Yeni anayasa sürecinin sürdürülmesinde siyasî partilerin nasıl bir yol tutturması gerektiğini çok güzel özetleyen bir cümle. Hem evrensel olduğu savunulan Batılı değerlerin yanında "ortak değerler"imizi unutmamak gerektiği vurgulanıyor, hem de toplumdaki çeşitliliği muhafaza etmenin yolunun çatışarak değil barışarak var olmaktan geçtiği... Toplumdaki çoğulcuğuluğun korunması hususundaki görevinse en başta o toplumun içinden çıkan siyasî partilere düştüğünü hatırlatıyor. Yeni Meclisimiz, bir nevi "kurucu meclis" anlamını taşıdığından siyasî partiler de bu sorumluluğu hakkıyla yerine getirebilir umarım.

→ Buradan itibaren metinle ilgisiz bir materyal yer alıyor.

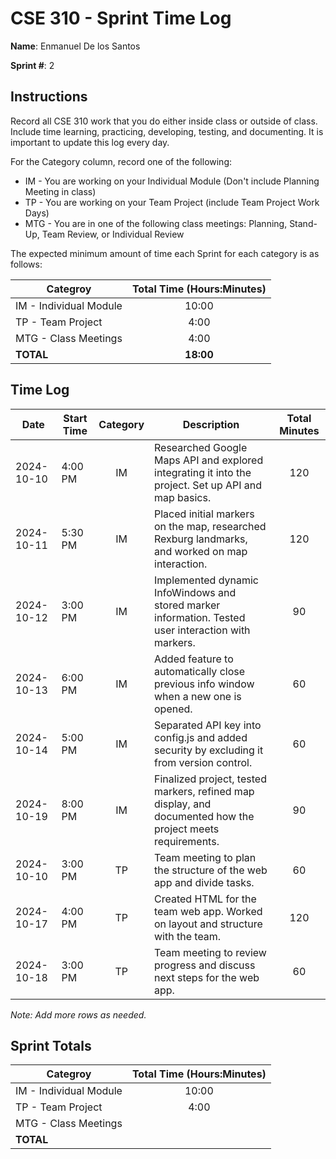 # CSE 310 - Sprint Time Log

**Name**: Enmanuel De los Santos

**Sprint #**: 2

## Instructions

Record all CSE 310 work that you do either inside class or outside of class. Include time learning, practicing, developing, testing, and documenting. It is important to update this log every day.

For the Category column, record one of the following:
* IM - You are working on your Individual Module (Don't include Planning Meeting in class)
* TP - You are working on your Team Project (include Team Project Work Days)
* MTG - You are in one of the following class meetings: Planning, Stand-Up, Team Review, or Individual Review

The expected minimum amount of time each Sprint for each category is as follows:

| Categroy                      | Total Time (Hours:Minutes) |
|-------------------------------|:--------------------------:|
| IM - Individual Module         |           10:00            |
| TP - Team Project              |           4:00             |
| MTG - Class Meetings           |           4:00             |
| **TOTAL**                      |         **18:00**          |

## Time Log

| Date       | Start Time | Category | Description                                                                                         | Total Minutes |
|------------|------------|:--------:|-----------------------------------------------------------------------------------------------------|:-------------:|
| 2024-10-10 | 4:00 PM    |    IM    | Researched Google Maps API and explored integrating it into the project. Set up API and map basics. |      120      |
| 2024-10-11 | 5:30 PM    |    IM    | Placed initial markers on the map, researched Rexburg landmarks, and worked on map interaction.     |      120      |
| 2024-10-12 | 3:00 PM    |    IM    | Implemented dynamic InfoWindows and stored marker information. Tested user interaction with markers.|      90       |
| 2024-10-13 | 6:00 PM    |    IM    | Added feature to automatically close previous info window when a new one is opened.                 |       60      |
| 2024-10-14 | 5:00 PM    |    IM    | Separated API key into config.js and added security by excluding it from version control.           |       60      |
| 2024-10-19 | 8:00 PM    |    IM    | Finalized project, tested markers, refined map display, and documented how the project meets requirements. |       90      |
| 2024-10-10 | 3:00 PM    |    TP    | Team meeting to plan the structure of the web app and divide tasks.                                 |       60      |
| 2024-10-17 | 4:00 PM    |    TP    | Created HTML for the team web app. Worked on layout and structure with the team.                    |      120      |
| 2024-10-18 | 3:00 PM    |    TP    | Team meeting to review progress and discuss next steps for the web app.                             |       60      |

_Note: Add more rows as needed._

## Sprint Totals

| Categroy                      | Total Time (Hours:Minutes) |
|-------------------------------|:--------------------------:|
| IM - Individual Module         |          10:00             |
| TP - Team Project              |           4:00             |
| MTG - Class Meetings           |                            |
| **TOTAL**                      |                            |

Bu mesajın adreslerinden birisi de şüphesiz BDP. Zira BDP'nin yemin krizini Diyarbekir'de toplanmakta ısrar ederek sürdürmesi, seçim sürecinde Fırat'ın doğusunun sadece bir kısmına hitap eden söylemlere başvurması, PKK'lılardan bile daha savaşkan bir dil kullanması "ayrılıkçılık"tan vazgeçmiş bir siyasal hareketle bağdaşmıyor. Eğer BDP, anayasa yapım sürecinin esas aktörlerinden birisi olmayı arzu ediyorsa, siyasete yön vermenin birincil şartının Ankara'dan geçtiğini fark etmek zorunda.
Başbakan'ın eski danışmanı ve Ak Parti milletvekili Yalçın Akdoğan'ın dediği gibi genelde "BDP bozuyor, Öcalan toparlıyor" gibi bir algı söz konusu. Barışın BDP'siz tesisi imkânsız, ancak BDP "barışın ortağı" olabilecek kadar güçlü bir söylemle ortaya çıkmadıkça başat bir rol oynaması da imkânsız.
Bu noktada bölgeden en çok oyu alan iki partiden sorumluluk sahibi ve yapıcı açıklamalar beklemek hakkımız. BDP en başta kaçırılan vatandaşlarımızla alakalı girişimde bulunarak ve siyasetlerini Ankara'ya taşıyarak; Ak Parti ise müzakere kapısının ardına kadar açık olduğu yönünde umut verici açıklamalar yaparak sürece katkı sunabilir. Birinin oy tabanından diğerine kaymaların ancak %1'i bulabildiği bu iki parti, seçimler de bittiğine göre, birbirlerine gözdağı veren değil, el uzatan bir söylem tutturabilmeliler diye düşünüyorum.